Plain-text document sources >>
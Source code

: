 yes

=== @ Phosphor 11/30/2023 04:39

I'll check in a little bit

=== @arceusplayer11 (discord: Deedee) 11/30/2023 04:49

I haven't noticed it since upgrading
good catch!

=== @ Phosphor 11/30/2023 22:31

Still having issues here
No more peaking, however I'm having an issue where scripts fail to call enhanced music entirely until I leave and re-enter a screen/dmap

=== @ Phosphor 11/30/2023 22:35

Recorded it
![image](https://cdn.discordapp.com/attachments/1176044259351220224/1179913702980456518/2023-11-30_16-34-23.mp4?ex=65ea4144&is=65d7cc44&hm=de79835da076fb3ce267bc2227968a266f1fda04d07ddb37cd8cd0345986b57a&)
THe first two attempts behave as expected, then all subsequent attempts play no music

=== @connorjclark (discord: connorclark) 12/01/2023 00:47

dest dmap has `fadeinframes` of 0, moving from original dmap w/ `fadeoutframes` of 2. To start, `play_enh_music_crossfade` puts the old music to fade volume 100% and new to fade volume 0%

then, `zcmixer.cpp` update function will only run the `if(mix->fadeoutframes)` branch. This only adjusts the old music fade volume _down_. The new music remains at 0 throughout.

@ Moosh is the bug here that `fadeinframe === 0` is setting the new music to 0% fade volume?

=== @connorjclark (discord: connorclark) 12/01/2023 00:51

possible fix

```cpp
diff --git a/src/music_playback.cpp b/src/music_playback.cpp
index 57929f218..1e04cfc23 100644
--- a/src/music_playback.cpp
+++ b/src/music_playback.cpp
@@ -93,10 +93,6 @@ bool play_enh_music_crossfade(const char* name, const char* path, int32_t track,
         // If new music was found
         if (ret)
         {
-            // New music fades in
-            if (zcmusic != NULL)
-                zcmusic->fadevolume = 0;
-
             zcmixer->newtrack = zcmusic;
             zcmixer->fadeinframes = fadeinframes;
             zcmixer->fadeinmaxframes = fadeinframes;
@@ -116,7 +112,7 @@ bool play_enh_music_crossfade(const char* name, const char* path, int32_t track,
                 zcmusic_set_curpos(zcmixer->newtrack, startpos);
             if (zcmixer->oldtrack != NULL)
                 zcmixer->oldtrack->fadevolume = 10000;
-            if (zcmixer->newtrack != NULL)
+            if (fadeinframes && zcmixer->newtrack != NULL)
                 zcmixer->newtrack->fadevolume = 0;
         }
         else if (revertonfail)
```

What is being asked >>
Could you work out how many lines in the records include "const"? Answer with the number only.

Solution below >>
2